## Extracted records:

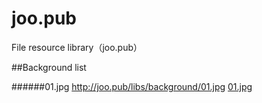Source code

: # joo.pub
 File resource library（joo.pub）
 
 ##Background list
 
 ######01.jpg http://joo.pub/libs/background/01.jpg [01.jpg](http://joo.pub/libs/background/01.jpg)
...
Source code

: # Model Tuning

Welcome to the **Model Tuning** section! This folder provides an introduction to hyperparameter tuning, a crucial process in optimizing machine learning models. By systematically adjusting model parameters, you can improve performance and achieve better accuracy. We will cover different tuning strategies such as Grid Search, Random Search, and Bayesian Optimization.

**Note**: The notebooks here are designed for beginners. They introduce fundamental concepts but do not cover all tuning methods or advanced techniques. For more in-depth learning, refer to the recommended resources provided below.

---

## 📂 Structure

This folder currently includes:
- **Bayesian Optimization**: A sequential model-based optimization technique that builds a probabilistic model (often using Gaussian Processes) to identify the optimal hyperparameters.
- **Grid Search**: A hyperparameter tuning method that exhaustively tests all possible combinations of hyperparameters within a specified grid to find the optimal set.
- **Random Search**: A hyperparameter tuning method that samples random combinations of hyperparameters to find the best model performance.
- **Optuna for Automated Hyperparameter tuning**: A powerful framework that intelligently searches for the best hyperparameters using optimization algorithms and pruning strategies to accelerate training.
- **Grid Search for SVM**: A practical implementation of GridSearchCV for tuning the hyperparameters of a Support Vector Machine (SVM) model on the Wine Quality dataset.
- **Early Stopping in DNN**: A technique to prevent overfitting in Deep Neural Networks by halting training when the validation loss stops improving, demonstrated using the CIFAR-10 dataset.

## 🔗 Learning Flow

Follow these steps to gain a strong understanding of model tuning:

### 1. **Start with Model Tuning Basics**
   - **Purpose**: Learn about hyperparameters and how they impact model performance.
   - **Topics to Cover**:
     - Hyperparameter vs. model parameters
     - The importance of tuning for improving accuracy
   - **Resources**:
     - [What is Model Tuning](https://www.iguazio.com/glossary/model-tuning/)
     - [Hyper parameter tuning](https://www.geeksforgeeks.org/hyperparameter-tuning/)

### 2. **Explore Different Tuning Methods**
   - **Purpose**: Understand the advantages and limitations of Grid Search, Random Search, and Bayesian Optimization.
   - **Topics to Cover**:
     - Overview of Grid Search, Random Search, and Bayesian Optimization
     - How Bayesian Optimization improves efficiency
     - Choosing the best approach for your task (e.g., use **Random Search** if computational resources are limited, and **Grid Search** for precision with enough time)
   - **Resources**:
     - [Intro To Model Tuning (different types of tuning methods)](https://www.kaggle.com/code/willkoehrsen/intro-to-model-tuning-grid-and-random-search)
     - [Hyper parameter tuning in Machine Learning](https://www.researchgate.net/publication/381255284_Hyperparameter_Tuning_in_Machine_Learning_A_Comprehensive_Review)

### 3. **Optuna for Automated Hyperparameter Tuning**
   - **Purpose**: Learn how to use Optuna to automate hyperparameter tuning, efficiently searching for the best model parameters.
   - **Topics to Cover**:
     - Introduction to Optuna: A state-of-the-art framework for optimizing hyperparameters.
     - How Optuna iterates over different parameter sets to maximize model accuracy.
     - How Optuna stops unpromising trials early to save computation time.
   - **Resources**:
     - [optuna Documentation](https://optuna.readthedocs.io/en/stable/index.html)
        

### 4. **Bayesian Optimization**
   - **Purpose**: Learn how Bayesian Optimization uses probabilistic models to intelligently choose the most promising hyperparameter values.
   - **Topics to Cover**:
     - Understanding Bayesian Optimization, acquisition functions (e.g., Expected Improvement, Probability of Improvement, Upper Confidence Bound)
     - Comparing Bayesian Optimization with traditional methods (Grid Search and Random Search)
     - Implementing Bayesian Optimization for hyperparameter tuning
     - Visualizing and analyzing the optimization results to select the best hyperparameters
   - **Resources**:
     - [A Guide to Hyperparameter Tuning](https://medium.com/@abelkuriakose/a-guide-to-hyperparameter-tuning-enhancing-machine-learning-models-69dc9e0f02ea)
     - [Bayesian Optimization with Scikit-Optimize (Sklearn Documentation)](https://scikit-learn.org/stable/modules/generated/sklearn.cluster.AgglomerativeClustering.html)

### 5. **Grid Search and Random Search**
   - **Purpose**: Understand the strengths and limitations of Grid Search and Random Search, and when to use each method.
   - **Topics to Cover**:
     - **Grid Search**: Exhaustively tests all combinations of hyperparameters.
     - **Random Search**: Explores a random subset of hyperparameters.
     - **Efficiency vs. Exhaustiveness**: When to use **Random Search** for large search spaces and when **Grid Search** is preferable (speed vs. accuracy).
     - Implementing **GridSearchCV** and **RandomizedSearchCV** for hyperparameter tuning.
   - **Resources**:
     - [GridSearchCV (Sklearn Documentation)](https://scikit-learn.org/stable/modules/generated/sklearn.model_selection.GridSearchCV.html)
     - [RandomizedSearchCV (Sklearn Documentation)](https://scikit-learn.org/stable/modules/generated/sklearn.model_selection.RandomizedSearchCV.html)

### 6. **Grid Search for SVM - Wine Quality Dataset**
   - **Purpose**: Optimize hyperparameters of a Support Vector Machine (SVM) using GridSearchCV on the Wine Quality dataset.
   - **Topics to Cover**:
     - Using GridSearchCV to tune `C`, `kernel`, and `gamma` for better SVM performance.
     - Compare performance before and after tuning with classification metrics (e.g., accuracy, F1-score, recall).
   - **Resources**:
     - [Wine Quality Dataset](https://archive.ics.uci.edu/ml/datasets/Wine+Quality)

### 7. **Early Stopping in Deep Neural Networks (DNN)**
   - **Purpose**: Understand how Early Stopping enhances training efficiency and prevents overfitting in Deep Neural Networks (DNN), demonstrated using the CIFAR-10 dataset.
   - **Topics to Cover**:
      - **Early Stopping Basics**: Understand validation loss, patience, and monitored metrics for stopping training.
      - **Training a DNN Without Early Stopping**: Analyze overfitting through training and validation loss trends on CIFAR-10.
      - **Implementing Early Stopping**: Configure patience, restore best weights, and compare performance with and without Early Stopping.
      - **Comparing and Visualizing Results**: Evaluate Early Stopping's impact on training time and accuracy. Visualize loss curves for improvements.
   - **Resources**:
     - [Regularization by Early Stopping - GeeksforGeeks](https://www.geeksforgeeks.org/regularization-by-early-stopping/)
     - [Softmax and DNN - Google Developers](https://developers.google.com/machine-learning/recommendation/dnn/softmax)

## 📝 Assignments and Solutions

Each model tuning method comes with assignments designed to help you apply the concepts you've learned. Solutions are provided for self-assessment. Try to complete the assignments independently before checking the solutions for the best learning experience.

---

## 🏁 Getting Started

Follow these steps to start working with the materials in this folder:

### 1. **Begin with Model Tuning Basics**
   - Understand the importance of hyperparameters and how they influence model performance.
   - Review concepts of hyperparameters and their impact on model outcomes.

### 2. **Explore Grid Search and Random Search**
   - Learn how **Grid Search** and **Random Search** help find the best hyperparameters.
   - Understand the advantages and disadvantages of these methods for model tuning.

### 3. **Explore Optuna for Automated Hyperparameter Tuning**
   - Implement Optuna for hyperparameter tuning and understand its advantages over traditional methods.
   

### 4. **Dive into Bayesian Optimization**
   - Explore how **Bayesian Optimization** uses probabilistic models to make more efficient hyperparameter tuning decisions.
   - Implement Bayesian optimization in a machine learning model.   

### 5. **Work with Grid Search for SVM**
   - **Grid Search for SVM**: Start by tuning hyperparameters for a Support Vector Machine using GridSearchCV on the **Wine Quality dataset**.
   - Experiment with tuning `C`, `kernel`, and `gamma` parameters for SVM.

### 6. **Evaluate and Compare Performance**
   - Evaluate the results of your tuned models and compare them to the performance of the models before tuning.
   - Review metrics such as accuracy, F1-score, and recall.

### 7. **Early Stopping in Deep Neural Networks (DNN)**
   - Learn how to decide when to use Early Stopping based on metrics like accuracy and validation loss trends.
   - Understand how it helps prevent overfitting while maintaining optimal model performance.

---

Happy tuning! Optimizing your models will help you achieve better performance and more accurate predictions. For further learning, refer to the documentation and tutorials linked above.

## What this task involves:
Find the word "achieve" in the records. Copy every line it appears in.

## Answer for the task:
Welcome to the **Model Tuning** section! This folder provides an introduction to hyperparameter tuning, a crucial process in optimizing machine learning models. By systematically adjusting model parameters, you can improve performance and achieve better accuracy. We will cover different tuning strategies such as Grid Search, Random Search, and Bayesian Optimization.
Happy tuning! Optimizing your models will help you achieve better performance and more accurate predictions. For further learning, refer to the documentation and tutorials linked above.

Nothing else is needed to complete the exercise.